-- What to produce --
From the line containing "are formed in" to the very last line of the data below, transcribe everything exactly and nothing more.

-- Given records --
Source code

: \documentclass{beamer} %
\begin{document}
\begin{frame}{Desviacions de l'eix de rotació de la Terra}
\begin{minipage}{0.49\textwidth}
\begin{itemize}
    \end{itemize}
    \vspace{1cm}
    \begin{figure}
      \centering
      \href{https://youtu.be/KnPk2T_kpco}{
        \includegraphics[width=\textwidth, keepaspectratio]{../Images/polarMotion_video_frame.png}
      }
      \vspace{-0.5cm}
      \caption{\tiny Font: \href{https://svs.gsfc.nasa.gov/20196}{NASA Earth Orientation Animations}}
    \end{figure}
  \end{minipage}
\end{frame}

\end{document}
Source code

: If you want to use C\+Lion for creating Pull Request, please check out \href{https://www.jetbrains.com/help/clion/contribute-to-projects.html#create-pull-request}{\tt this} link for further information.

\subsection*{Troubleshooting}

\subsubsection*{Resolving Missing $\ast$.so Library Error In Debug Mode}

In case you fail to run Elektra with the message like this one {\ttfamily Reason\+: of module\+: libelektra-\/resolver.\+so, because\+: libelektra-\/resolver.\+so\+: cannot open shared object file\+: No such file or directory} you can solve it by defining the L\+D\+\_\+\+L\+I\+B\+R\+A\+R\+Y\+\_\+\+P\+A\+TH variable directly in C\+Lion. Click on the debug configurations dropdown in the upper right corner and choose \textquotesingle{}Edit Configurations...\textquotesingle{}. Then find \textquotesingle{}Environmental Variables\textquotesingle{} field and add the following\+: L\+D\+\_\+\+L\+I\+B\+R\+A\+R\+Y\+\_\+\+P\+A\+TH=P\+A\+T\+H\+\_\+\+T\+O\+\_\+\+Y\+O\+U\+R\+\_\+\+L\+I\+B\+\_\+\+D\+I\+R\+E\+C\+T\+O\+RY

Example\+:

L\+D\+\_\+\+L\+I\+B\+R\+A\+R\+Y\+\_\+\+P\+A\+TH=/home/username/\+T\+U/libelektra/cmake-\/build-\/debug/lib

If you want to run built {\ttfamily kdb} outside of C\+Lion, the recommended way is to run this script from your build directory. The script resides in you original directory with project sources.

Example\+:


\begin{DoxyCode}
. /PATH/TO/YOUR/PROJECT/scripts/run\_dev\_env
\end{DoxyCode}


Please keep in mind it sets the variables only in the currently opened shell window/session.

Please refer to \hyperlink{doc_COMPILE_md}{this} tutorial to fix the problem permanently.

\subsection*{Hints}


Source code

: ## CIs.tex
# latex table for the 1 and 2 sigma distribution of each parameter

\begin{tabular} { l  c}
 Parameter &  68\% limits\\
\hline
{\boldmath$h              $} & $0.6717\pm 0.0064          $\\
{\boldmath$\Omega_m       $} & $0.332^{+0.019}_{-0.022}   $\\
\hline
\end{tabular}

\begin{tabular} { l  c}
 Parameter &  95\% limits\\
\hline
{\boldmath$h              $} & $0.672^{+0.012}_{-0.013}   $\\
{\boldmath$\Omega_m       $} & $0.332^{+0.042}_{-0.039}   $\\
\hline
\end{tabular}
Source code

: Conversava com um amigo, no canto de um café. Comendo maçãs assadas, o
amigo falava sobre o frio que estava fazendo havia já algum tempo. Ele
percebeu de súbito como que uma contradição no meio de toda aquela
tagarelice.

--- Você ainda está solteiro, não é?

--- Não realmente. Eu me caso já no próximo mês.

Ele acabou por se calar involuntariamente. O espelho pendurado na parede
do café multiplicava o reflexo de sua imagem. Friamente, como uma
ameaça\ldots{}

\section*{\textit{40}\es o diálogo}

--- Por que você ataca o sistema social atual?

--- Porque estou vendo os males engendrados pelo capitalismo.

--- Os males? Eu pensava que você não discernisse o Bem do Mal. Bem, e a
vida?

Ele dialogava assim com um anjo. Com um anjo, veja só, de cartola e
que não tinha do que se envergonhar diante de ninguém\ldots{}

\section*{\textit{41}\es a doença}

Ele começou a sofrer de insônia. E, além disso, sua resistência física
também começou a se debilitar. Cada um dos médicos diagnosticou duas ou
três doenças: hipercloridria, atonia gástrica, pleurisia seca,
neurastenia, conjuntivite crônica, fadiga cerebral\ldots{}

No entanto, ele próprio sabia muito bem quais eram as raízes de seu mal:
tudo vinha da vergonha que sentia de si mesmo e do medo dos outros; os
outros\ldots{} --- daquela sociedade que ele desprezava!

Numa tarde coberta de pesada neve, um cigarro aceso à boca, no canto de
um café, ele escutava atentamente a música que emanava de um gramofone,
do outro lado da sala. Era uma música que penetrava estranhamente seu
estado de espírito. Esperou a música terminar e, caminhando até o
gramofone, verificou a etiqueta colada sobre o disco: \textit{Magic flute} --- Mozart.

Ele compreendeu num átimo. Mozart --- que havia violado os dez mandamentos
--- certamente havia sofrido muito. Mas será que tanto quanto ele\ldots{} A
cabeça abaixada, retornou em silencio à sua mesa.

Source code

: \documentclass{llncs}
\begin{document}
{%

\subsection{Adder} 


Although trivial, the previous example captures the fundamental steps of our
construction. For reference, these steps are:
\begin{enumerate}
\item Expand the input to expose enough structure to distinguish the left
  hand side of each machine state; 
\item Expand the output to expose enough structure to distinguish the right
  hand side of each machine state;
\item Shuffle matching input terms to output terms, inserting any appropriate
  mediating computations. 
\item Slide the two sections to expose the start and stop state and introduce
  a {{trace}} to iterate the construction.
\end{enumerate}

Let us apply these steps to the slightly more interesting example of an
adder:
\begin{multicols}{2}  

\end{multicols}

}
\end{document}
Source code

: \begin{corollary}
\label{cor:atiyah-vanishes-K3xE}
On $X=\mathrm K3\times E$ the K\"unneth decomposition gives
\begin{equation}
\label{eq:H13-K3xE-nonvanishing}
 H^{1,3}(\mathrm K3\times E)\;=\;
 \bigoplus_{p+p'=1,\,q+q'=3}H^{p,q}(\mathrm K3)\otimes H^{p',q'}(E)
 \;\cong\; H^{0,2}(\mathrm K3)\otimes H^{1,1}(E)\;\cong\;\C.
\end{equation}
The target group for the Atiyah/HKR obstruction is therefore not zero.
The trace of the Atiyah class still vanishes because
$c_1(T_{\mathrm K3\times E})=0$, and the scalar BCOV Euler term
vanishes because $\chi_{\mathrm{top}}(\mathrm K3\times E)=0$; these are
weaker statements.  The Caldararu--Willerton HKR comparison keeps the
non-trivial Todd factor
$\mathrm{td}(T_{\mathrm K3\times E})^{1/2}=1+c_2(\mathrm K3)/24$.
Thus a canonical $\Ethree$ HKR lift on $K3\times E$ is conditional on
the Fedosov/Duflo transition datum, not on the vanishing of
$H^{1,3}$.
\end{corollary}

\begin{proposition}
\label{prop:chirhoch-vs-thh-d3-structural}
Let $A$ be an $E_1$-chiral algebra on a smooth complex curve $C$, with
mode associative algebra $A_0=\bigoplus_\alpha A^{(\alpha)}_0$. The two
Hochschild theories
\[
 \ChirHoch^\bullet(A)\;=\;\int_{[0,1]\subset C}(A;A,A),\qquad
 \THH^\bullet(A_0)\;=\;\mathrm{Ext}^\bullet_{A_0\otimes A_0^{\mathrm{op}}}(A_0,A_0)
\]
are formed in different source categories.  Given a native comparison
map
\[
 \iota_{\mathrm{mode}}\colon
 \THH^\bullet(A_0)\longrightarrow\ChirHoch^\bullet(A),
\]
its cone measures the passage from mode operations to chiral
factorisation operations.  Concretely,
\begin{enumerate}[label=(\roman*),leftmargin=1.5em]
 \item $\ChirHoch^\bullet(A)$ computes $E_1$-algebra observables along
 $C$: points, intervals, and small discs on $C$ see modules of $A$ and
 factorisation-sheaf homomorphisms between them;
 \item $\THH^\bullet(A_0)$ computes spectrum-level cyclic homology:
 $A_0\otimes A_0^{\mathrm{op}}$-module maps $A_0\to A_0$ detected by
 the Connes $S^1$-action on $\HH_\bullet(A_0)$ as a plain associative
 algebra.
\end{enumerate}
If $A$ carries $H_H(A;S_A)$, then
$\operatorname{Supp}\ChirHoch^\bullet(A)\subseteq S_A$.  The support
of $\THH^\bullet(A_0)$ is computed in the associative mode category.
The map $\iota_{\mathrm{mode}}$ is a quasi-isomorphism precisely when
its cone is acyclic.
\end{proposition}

-- Problem solution --
are formed in different source categories.  Given a native comparison
map
\[
 \iota_{\mathrm{mode}}\colon
 \THH^\bullet(A_0)\longrightarrow\ChirHoch^\bullet(A),
\]
its cone measures the passage from mode operations to chiral
factorisation operations.  Concretely,
\begin{enumerate}[label=(\roman*),leftmargin=1.5em]
 \item $\ChirHoch^\bullet(A)$ computes $E_1$-algebra observables along
 $C$: points, intervals, and small discs on $C$ see modules of $A$ and
 factorisation-sheaf homomorphisms between them;
 \item $\THH^\bullet(A_0)$ computes spectrum-level cyclic homology:
 $A_0\otimes A_0^{\mathrm{op}}$-module maps $A_0\to A_0$ detected by
 the Connes $S^1$-action on $\HH_\bullet(A_0)$ as a plain associative
 algebra.
\end{enumerate}
If $A$ carries $H_H(A;S_A)$, then
$\operatorname{Supp}\ChirHoch^\bullet(A)\subseteq S_A$.  The support
of $\THH^\bullet(A_0)$ is computed in the associative mode category.
The map $\iota_{\mathrm{mode}}$ is a quasi-isomorphism precisely when
its cone is acyclic.
\end{proposition}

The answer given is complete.